The Warren & the World is Story Warren’s weekly newsletter, providing a round-up of our favorite things from around the web as well as a review of what was on our site over the past week. We’re glad you’re here!
Around the Web
- One of the unspoken gifts of being blind is the chance to see the world through the eyes of other people. The folks in my space help me paint my mental picture of the universe. And some of the verbal brush strokes they use are brilliant from where I sit.From their eyes I learn which celebrities are most attractive, what Emojis actually look like, how to make the “OK” hand gesture, and what kind of elements make a restaurant’s décor hip. Fun stuff, huh?
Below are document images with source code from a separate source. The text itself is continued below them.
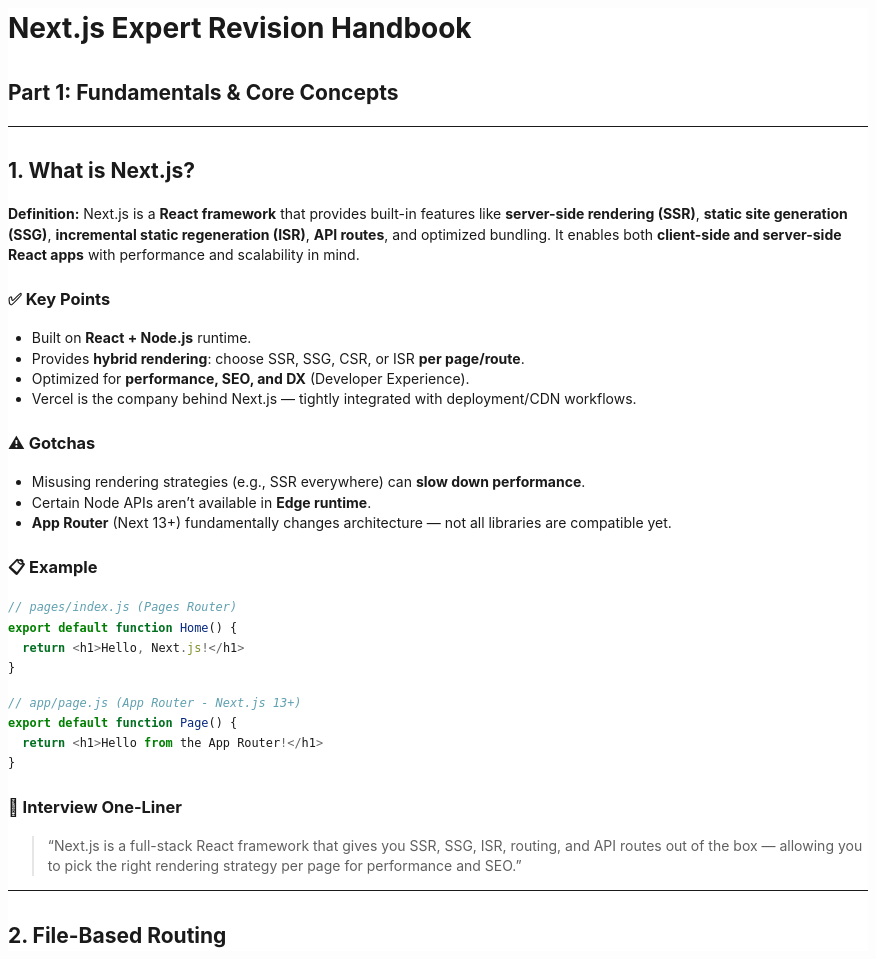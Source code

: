 # Next.js Expert Revision Handbook

## Part 1: Fundamentals & Core Concepts

---

## 1. What is Next.js?

**Definition:**
Next.js is a **React framework** that provides built-in features like **server-side rendering (SSR)**, **static site generation (SSG)**, **incremental static regeneration (ISR)**, **API routes**, and optimized bundling. It enables both **client-side and server-side React apps** with performance and scalability in mind.

### ✅ Key Points

* Built on **React + Node.js** runtime.
* Provides **hybrid rendering**: choose SSR, SSG, CSR, or ISR **per page/route**.
* Optimized for **performance, SEO, and DX** (Developer Experience).
* Vercel is the company behind Next.js — tightly integrated with deployment/CDN workflows.

### ⚠️ Gotchas

* Misusing rendering strategies (e.g., SSR everywhere) can **slow down performance**.
* Certain Node APIs aren’t available in **Edge runtime**.
* **App Router** (Next 13+) fundamentally changes architecture — not all libraries are compatible yet.

### 📋 Example

```js
// pages/index.js (Pages Router)
export default function Home() {
  return <h1>Hello, Next.js!</h1>
}
```

```js
// app/page.js (App Router - Next.js 13+)
export default function Page() {
  return <h1>Hello from the App Router!</h1>
}
```

### 🎯 Interview One-Liner

> “Next.js is a full-stack React framework that gives you SSR, SSG, ISR, routing, and API routes out of the box — allowing you to pick the right rendering strategy per page for performance and SEO.”

---

## 2. File-Based Routing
A lot of what I get to “see” happening around me lately is through my peeps, my crew—my amazing band mates. It may surprise you but my band mates and I only spend about five percent of our time together actually playing concerts. During the rest of our waking hours, we’re eating, driving, eating, flying, eating, laughing, eating—you get the picture.
Saying goodbye to my child, the youngster
- Eventually, the cosmologists assure us, our sun and all suns will consume their fuel, violently explode and then become cold and dark. Matter itself will evaporate into the void and the universe will become desolate for the rest of time.This was the general drift of my thoughts as my wife and I dropped off my eldest son as a freshman at college. I put on my best face. But it is the worst thing that time has done to me so far. That moment at the dorm is implied at the kindergarten door, at the gates of summer camp, at every ritual of parting and independence. But it comes as surprising as a thief, taking what you value most.
25 Ways to Ask Your Kids ‘So How Was School Today?’ Without Asking Them ‘So How Was School Today?’
Schools in my area are starting up again and my coworkers’ kids are all coming home with their daily reports. One friend whose son is in his first year of school asked him at the end of the day what he’d learned. “Pretty much everything,” the boy replied. Liz Evans shares a list of ways to engage with our kids and learn more about their days without asking the same old question over and over.
- This year, Simon is in fourth grade and Grace is in first grade, and I find myself asking them every day after school, “So how was school today?”
And every day I get an answer like “fine” or “good,” which doesn’t tell me a whole lot.
Life’s Knots Need Jesus
Jon Bloom writes at Desiring God Blog about Gordian Knots and the places in our lives where we need the light of Jesus.
- In the kingdom of our souls, we each have our Gordian Knots, don’t we? Some of them are impenetrable intellectual quandaries over God’s sovereignty and human responsibility, the nature of suffering, the origin of evil, God’s eternality, the Trinity, and so on. We press on these and discover our limits and hopefully learn to exult with Paul in saying,Oh, the depth of the riches and wisdom and knowledge of God! How unsearchable are his judgments and how inscrutable his ways! (Romans 11:33)
The more painful knots are the complex spiritual, emotional, and psychological entanglements of indwelling sin or the temperamental weakness, disability, circumstantial adversity, and traumatic past experiences. Combined together, these often shape how we think and what we do in ways that confound us.
Around the Warren
The (New) Best Part of Back-to-School
Julie Silander shares a new tradition in her back-to-school routine–one that reminds us to slow down and take time with the children entrusted to our care.
- As we began to chip away at the rocky boulder standing between summer and a smooth start to September, I was struck with ambivalence. I’m grateful for the fullness and richness of our life. Every task to be completed represents a good and precious gift. Every permission slip promises experience. Every notebook filled with paper nods to new discoveries.We are grateful.
Yet we are busy.
And all too easily, busy eclipses grateful. Activity overrides relationship. As I plan and purchase and plot out carpools, I can miss the very hearts of the growing persons who’ve been entrusted to my care.
Lloyd Alexander and Paul Boekell. Good combo.
Sticking With It
As her son reads through The Two Towers for the first time, Liz Cottrill remembers the value of sticking through to the end of the book–even when it’s hard.
- I remember toiling through Lassie Come Home as a young reader, despairing that I would ever get through Scotland and back home with her. A few years later, I was wrestling with giving up on DavidCopperfield and Jane Eyre, impatient with the wordiness, yet intrigued by the twists and turns of those fateful plots enough to continue. I was learning a skill for life. I was learning to endure. I was learning a lesson of faith.
Smudge and Daisy
James Witmer has a rabbit tale for us today.
Something to Do with Your Kids
Back to school may not be the easiest thing for everyone in your family, so maybe it’s time to lighten the mood a little with some good jokes.
And Something to Watch
Okay, so this is seriously cool. Not only are these guys finally figuring out whether it’s true that water swirls one way north of the equator and another way south of it, but they’re doing it in synchronized videos–one produced in Alabama and one in Australia. They give you instructions for setting up the synch at the beginning of each video, so I’ll just link you to Smarter Everyday and let you catch the link there to Veritasium.
Thank you for reading. We’re on your side.